My Lenovo X1 Yoga is still very much on tap–I use it to take calls on my standing desk, do focus work with it (and it alone) on the new, smaller desk that I use for hardware projects and, of course, occasional late night stints in the living room to catch up on mail, but all of those are now exceptions rather than the rule.
Rationale
I wanted to go back to a Mac desktop for a number of practical reasons:
- I felt like I was slowly killing my Lenovo and my MacBook’s battery by having them constantly plugged in. Plus the X1 Yoga logic board actually died and had to be repaired a couple of months ago, which was another thing that made me realize power management isn’t its forte.

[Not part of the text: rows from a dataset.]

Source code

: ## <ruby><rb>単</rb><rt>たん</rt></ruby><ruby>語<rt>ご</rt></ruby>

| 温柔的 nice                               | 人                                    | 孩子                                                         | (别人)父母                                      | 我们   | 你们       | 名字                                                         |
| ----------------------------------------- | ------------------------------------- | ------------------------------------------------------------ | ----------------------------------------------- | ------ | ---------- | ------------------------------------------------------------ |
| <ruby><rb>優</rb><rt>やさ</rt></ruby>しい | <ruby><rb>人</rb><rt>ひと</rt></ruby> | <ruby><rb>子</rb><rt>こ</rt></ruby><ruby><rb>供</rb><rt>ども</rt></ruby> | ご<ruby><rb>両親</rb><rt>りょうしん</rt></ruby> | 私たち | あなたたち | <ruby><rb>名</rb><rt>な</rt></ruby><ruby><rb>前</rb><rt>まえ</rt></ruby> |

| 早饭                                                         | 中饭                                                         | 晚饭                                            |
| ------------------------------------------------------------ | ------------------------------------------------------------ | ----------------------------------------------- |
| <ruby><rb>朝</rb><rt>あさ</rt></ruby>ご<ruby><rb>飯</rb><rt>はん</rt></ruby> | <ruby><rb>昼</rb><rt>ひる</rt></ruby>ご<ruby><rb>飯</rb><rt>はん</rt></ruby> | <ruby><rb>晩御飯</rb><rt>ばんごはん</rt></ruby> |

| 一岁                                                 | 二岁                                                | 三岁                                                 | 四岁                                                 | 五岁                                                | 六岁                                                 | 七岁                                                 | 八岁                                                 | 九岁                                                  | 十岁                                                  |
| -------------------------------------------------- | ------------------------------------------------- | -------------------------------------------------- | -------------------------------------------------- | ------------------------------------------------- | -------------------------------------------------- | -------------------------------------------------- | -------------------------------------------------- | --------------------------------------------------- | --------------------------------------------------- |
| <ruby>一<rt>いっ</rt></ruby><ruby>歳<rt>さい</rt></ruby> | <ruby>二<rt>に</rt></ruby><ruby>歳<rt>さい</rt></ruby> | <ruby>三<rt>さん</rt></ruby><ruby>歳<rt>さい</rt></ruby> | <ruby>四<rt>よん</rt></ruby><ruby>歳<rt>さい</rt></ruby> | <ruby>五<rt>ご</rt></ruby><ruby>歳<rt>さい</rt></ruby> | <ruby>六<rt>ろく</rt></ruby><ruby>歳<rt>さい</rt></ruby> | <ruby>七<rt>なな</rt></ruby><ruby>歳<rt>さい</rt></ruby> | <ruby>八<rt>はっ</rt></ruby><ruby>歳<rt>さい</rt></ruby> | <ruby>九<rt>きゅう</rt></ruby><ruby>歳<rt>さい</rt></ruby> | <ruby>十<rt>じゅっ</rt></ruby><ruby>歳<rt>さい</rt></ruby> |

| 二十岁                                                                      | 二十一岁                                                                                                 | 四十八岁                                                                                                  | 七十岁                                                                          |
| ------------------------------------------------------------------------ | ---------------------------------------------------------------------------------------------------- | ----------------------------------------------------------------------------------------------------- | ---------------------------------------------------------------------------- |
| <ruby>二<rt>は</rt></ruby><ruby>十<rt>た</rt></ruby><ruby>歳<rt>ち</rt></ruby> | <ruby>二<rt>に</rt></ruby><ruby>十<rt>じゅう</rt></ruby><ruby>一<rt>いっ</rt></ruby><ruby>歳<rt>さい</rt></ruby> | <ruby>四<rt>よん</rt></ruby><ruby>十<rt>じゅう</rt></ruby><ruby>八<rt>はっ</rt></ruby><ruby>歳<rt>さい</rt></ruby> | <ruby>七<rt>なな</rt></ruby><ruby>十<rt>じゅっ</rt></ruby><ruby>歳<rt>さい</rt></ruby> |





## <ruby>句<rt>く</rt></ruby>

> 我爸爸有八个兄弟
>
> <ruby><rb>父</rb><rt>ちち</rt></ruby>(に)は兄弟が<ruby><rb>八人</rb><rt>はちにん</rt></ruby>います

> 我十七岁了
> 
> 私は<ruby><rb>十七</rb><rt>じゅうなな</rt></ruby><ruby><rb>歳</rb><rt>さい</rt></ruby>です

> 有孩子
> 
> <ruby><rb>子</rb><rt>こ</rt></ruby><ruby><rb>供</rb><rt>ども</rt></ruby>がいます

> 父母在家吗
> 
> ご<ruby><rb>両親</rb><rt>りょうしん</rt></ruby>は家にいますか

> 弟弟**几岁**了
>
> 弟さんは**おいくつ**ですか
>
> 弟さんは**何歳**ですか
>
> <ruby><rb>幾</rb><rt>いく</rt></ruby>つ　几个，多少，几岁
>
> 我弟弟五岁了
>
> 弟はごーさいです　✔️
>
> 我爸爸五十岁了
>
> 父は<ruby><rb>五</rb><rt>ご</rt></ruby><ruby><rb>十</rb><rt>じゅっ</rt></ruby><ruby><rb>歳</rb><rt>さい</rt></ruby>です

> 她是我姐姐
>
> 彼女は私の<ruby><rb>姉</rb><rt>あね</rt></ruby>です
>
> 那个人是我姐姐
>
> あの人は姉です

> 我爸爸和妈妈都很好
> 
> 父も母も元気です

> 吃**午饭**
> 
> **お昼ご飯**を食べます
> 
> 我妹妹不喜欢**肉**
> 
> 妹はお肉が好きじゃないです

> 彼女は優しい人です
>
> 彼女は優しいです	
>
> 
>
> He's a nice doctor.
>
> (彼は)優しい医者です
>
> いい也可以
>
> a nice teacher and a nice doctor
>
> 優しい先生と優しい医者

- Swapping laptops at the beginning and end of the day as I switched from work to personal stuff was annoying and fiddly–I would find myself putting it off and leaving the office at dinner time not having completed any personal goals at all, or finding myself frustrated by not being able to quickly deal with personal stuff in the mornings.
- Having the U59 and both laptops on my desk was too much clutter, too many cables and (thanks to the X1) too much fan noise.
- I really wanted more physical screen real estate connected to a single machine. Using my LG ultrawide with a relatively small laptop screen was just not ideal–using a laptop display set aside, even my MacBook’s, felt like a fifth wheel. Plus given the overall layout of my desk the ergonomics were just bad (even with a repurposed monitor arm).
- With all the hardware atop it, my desk was a major chore to keep clean and tidy. Dusting was a pain, and I was constantly having to move things around to get to the cables behind the monitors.
So getting one and rewiring everything to get it under my desk and (practically) zero wires in the way was pretty much a no-brainer.
Then there was the software side of things. I have been using Fedora for a while now, and although I have been enjoying it, I have to acknowledge a few things:
- I am still a Mac user first and foremost. Oh, I am 100% positive that I can use GNOME instead of a Mac now, but I still prefer using a macOS desktop (and macOS native applications like Logic Pro).
- My music hobby has been lagging, and although I can run Bitwig on the U59, I really wanted a setup that had better low latency audio and less friction–having upgrades break
yabridge
every now and then got old really fast. - Even though the Beelink U59 I tried to use was excellent for a remote desktop setup, Windows Virtual Desktop doesn’t have a native Linux client, and the U59 couldn’t drive my monitors at full resolution.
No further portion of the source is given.